Chapter 32

THIRTY-TWO

WES

The light in my room had gone soft and gold, slicing through the curtains in thin, lazy stripes. For the first time in a long time, morning didn’t feel like something I had to survive.

It was something I got to keep.

Clara was warm and solid in front of me, back pressed to my chest, her hair a messy curtain against my throat.

My hand rested low on her stomach, fingers splayed over soft skin, the curve of her hip tucked against my pelvis like we’d been made to slot together that way.
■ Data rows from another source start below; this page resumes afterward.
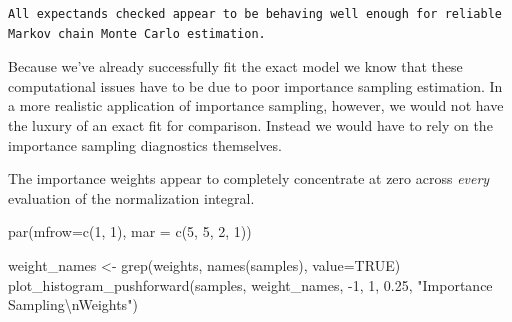 \documentclass[
  letterpaper,
  DIV=11,
  numbers=noendperiod]{scrartcl}
\newenvironment{Shaded}{\begin{snugshade}}{\end{snugshade}}
\newcommand{\AttributeTok}[1]{\textcolor[rgb]{0.40,0.45,0.13}{#1}}
\newcommand{\ConstantTok}[1]{\textcolor[rgb]{0.56,0.35,0.01}{#1}}
\newcommand{\DecValTok}[1]{\textcolor[rgb]{0.68,0.00,0.00}{#1}}
\newcommand{\FloatTok}[1]{\textcolor[rgb]{0.68,0.00,0.00}{#1}}
\newcommand{\FunctionTok}[1]{\textcolor[rgb]{0.28,0.35,0.67}{#1}}
\newcommand{\NormalTok}[1]{\textcolor[rgb]{0.00,0.23,0.31}{#1}}
\newcommand{\OtherTok}[1]{\textcolor[rgb]{0.00,0.23,0.31}{#1}}
\newcommand{\SpecialCharTok}[1]{\textcolor[rgb]{0.37,0.37,0.37}{#1}}
\newcommand{\StringTok}[1]{\textcolor[rgb]{0.13,0.47,0.30}{#1}}
\begin{document}
\begin{Shaded}
\end{Shaded}

\begin{verbatim}
All expectands checked appear to be behaving well enough for reliable
Markov chain Monte Carlo estimation.
\end{verbatim}

Because we've already successfully fit the exact model we know that
these computational issues have to be due to poor importance sampling
estimation. In a more realistic application of importance sampling,
however, we would not have the luxury of an exact fit for comparison.
Instead we would have to rely on the importance sampling diagnostics
themselves.

The importance weights appear to completely concentrate at zero across
\emph{every} evaluation of the normalization integral.

\begin{Shaded}
\begin{Highlighting}[]
\FunctionTok{par}\NormalTok{(}\AttributeTok{mfrow=}\FunctionTok{c}\NormalTok{(}\DecValTok{1}\NormalTok{, }\DecValTok{1}\NormalTok{), }\AttributeTok{mar =} \FunctionTok{c}\NormalTok{(}\DecValTok{5}\NormalTok{, }\DecValTok{5}\NormalTok{, }\DecValTok{2}\NormalTok{, }\DecValTok{1}\NormalTok{))}

\NormalTok{weight\_names }\OtherTok{\textless{}{-}} \FunctionTok{grep}\NormalTok{(}\StringTok{\textquotesingle{}weights\textquotesingle{}}\NormalTok{, }\FunctionTok{names}\NormalTok{(samples), }\AttributeTok{value=}\ConstantTok{TRUE}\NormalTok{)}
\FunctionTok{plot\_histogram\_pushforward}\NormalTok{(samples, weight\_names, }\SpecialCharTok{{-}}\DecValTok{1}\NormalTok{, }\DecValTok{1}\NormalTok{, }\FloatTok{0.25}\NormalTok{,}
                           \StringTok{"Importance Sampling}\SpecialCharTok{\textbackslash{}n}\StringTok{Weights"}\NormalTok{)}
\end{Highlighting}
\end{Shaded}
\end{document}
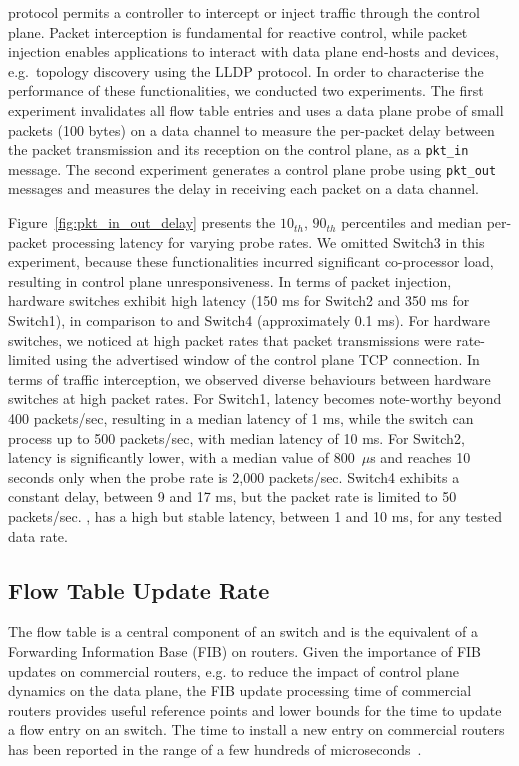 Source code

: \of protocol permits a controller to intercept or inject traffic through the
control plane. Packet interception is fundamental for reactive control, while
packet injection enables applications to interact with data plane end-hosts and
devices, e.g.~topology discovery using the LLDP protocol.  In order to
characterise the performance of these functionalities, we conducted two
experiments.  The first experiment invalidates all flow table entries and uses a
data plane probe of small packets (100 bytes) on a data channel to  measure the
per-packet delay between the packet transmission and its reception on the
control plane, as a \texttt{pkt\_in} message. The second experiment generates a
control plane probe using \texttt{pkt\_out} messages and measures the delay in
receiving each packet on a data channel.  

Figure~\ref{fig:pkt_in_out_delay} presents the $10_{th}$, $90_{th}$ percentiles and
median per-packet processing latency for varying probe rates. We omitted Switch3 in
this experiment, because these functionalities incurred significant co-processor
load, resulting in control plane unresponsiveness.  In terms of packet
injection, hardware switches exhibit high latency (150 ms for Switch2 and 350
ms for Switch1), in comparison to \ovs and Switch4 (approximately 0.1 ms).
For hardware switches, we noticed at high packet rates that packet
transmissions were rate-limited using the advertised window of the control plane
TCP connection. In terms of traffic interception, we observed diverse behaviours
between hardware switches at high packet rates. For Switch1, latency becomes
note-worthy beyond 400 packets/sec, resulting in a median latency of 1 ms,
while the switch can process up to 500 packets/sec, with median latency of 10
ms. For Switch2, latency is significantly lower, with a median value of
800~$\mu$s and reaches 10 seconds only when the probe rate is 2,000
packets/sec. Switch4 exhibits a constant delay, between 9 and 17 ms, but the
packet rate is limited to 50 packets/sec.  \ovs, has a high but stable latency,
between 1 and 10 ms, for any tested data rate. 

\subsection{Flow Table Update Rate}\label{sec:results-rate}

The flow table is a central component of an \of switch and is the equivalent of
a Forwarding Information Base (FIB) on routers. Given the importance of FIB
updates on commercial routers, e.g. to reduce the impact of control plane
dynamics on the data plane, the FIB update processing time of commercial routers
provides useful reference points and lower bounds for the time to update a flow
entry on an \of switch. The time to install a new entry on commercial routers
has been reported in the range of a few hundreds of
microseconds~.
Every muscle in my body hummed with the pleasant, used ache of the night before and the quieter, sweeter ache from the day we’d had yesterday—farm, books, her hand in the crook of my arm like it belonged there.

She shifted, a sleepy wiggle that dragged her ass along my already half-hard cock. A little sound left her, not quite a moan, not quite a sigh, and every thought I’d been pretending to have about coffee or logistics evaporated.

“Morning,” she murmured, voice rough with sleep.

“Morning, Duchess.” My mouth found the line of her shoulder, pressing a slow kiss there, then another. Her skin tasted like sleep and my soap and something that felt a hell of a lot like hope.

I slid my hand lower, fingers easing between her thighs. Heat met me instantly, slick and ready, like her body had been waiting for mine to catch up. She shivered, hips tipping back into me.

“Wes,” she breathed, already folding into my touch.

I let my cock nudge along the curve of her ass, the angle easier like this, my leg braced just right behind hers.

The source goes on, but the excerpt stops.